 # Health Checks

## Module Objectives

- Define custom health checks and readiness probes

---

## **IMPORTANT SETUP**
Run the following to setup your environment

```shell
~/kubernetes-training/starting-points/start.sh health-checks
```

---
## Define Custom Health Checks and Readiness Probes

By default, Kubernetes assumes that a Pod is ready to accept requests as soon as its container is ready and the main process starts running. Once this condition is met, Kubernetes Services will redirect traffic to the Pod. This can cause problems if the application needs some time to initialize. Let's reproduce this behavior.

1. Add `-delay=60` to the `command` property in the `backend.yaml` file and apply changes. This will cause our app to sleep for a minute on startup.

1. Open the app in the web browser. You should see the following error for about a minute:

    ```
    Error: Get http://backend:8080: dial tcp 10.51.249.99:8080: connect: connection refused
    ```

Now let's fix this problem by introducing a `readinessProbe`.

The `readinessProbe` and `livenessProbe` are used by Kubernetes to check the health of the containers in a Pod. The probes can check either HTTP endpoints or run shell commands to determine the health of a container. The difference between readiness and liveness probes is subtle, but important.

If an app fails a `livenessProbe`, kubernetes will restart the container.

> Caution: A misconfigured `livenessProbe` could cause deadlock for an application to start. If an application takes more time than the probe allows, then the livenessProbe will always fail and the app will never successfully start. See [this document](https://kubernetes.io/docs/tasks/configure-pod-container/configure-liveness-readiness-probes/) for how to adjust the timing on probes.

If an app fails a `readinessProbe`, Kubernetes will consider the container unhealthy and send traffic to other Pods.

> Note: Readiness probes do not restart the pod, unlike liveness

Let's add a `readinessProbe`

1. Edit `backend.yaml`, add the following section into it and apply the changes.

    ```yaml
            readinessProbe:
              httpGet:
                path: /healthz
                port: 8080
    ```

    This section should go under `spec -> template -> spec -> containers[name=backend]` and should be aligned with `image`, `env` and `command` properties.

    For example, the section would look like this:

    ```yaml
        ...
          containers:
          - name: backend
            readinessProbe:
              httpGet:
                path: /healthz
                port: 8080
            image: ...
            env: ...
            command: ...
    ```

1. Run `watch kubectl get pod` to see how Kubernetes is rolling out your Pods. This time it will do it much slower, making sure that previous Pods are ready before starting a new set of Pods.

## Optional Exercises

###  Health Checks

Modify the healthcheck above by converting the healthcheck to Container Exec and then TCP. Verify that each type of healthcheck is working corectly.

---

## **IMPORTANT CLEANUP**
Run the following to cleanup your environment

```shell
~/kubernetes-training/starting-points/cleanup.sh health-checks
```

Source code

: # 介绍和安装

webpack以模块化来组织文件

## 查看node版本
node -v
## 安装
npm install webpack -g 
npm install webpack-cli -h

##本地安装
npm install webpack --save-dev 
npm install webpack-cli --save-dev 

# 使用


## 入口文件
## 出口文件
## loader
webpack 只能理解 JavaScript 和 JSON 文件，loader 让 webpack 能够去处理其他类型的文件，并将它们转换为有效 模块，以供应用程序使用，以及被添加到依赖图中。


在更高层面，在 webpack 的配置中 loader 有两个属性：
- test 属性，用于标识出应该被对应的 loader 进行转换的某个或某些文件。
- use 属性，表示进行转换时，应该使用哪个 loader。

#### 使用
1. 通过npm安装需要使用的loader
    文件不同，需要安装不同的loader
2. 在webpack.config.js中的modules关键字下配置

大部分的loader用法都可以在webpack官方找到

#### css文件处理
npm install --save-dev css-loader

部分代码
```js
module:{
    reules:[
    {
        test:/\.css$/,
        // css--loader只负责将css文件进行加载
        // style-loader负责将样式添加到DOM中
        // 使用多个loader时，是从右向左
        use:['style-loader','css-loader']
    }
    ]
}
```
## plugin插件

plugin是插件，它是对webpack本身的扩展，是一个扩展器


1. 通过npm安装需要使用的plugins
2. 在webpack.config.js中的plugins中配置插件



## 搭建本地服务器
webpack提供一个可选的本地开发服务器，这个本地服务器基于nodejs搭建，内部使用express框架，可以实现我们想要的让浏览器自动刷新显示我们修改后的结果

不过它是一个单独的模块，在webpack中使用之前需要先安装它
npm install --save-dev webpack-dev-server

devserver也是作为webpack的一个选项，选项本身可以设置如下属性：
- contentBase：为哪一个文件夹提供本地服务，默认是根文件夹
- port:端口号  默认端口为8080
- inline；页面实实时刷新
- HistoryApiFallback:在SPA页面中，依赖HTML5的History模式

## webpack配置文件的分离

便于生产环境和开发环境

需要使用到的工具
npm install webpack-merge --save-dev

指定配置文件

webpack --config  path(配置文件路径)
....................
◆ What needs to be done:
Copy out the entire material exactly.

◆ Reply to the exercise:
 # Health Checks

## Module Objectives

- Define custom health checks and readiness probes

---

## **IMPORTANT SETUP**
Run the following to setup your environment

```shell
~/kubernetes-training/starting-points/start.sh health-checks
```

---
## Define Custom Health Checks and Readiness Probes

By default, Kubernetes assumes that a Pod is ready to accept requests as soon as its container is ready and the main process starts running. Once this condition is met, Kubernetes Services will redirect traffic to the Pod. This can cause problems if the application needs some time to initialize. Let's reproduce this behavior.

1. Add `-delay=60` to the `command` property in the `backend.yaml` file and apply changes. This will cause our app to sleep for a minute on startup.

1. Open the app in the web browser. You should see the following error for about a minute:

    ```
    Error: Get http://backend:8080: dial tcp 10.51.249.99:8080: connect: connection refused
    ```

Now let's fix this problem by introducing a `readinessProbe`.

The `readinessProbe` and `livenessProbe` are used by Kubernetes to check the health of the containers in a Pod. The probes can check either HTTP endpoints or run shell commands to determine the health of a container. The difference between readiness and liveness probes is subtle, but important.

If an app fails a `livenessProbe`, kubernetes will restart the container.

> Caution: A misconfigured `livenessProbe` could cause deadlock for an application to start. If an application takes more time than the probe allows, then the livenessProbe will always fail and the app will never successfully start. See [this document](https://kubernetes.io/docs/tasks/configure-pod-container/configure-liveness-readiness-probes/) for how to adjust the timing on probes.

If an app fails a `readinessProbe`, Kubernetes will consider the container unhealthy and send traffic to other Pods.

> Note: Readiness probes do not restart the pod, unlike liveness

Let's add a `readinessProbe`

1. Edit `backend.yaml`, add the following section into it and apply the changes.

    ```yaml
            readinessProbe:
              httpGet:
                path: /healthz
                port: 8080
    ```

    This section should go under `spec -> template -> spec -> containers[name=backend]` and should be aligned with `image`, `env` and `command` properties.

    For example, the section would look like this:

    ```yaml
        ...
          containers:
          - name: backend
            readinessProbe:
              httpGet:
                path: /healthz
                port: 8080
            image: ...
            env: ...
            command: ...
    ```

1. Run `watch kubectl get pod` to see how Kubernetes is rolling out your Pods. This time it will do it much slower, making sure that previous Pods are ready before starting a new set of Pods.

## Optional Exercises

###  Health Checks

Modify the healthcheck above by converting the healthcheck to Container Exec and then TCP. Verify that each type of healthcheck is working corectly.

---

## **IMPORTANT CLEANUP**
Run the following to cleanup your environment

```shell
~/kubernetes-training/starting-points/cleanup.sh health-checks
```

Source code

: # 介绍和安装

webpack以模块化来组织文件

## 查看node版本
node -v
## 安装
npm install webpack -g 
npm install webpack-cli -h

##本地安装
npm install webpack --save-dev 
npm install webpack-cli --save-dev 

# 使用


## 入口文件
## 出口文件
## loader
webpack 只能理解 JavaScript 和 JSON 文件，loader 让 webpack 能够去处理其他类型的文件，并将它们转换为有效 模块，以供应用程序使用，以及被添加到依赖图中。


在更高层面，在 webpack 的配置中 loader 有两个属性：
- test 属性，用于标识出应该被对应的 loader 进行转换的某个或某些文件。
- use 属性，表示进行转换时，应该使用哪个 loader。

#### 使用
1. 通过npm安装需要使用的loader
    文件不同，需要安装不同的loader
2. 在webpack.config.js中的modules关键字下配置

大部分的loader用法都可以在webpack官方找到

#### css文件处理
npm install --save-dev css-loader

部分代码
```js
module:{
    reules:[
    {
        test:/\.css$/,
        // css--loader只负责将css文件进行加载
        // style-loader负责将样式添加到DOM中
        // 使用多个loader时，是从右向左
        use:['style-loader','css-loader']
    }
    ]
}
```
## plugin插件

plugin是插件，它是对webpack本身的扩展，是一个扩展器


1. 通过npm安装需要使用的plugins
2. 在webpack.config.js中的plugins中配置插件



## 搭建本地服务器
webpack提供一个可选的本地开发服务器，这个本地服务器基于nodejs搭建，内部使用express框架，可以实现我们想要的让浏览器自动刷新显示我们修改后的结果

不过它是一个单独的模块，在webpack中使用之前需要先安装它
npm install --save-dev webpack-dev-server

devserver也是作为webpack的一个选项，选项本身可以设置如下属性：
- contentBase：为哪一个文件夹提供本地服务，默认是根文件夹
- port:端口号  默认端口为8080
- inline；页面实实时刷新
- HistoryApiFallback:在SPA页面中，依赖HTML5的History模式

## webpack配置文件的分离

便于生产环境和开发环境

需要使用到的工具
npm install webpack-merge --save-dev

指定配置文件

webpack --config  path(配置文件路径)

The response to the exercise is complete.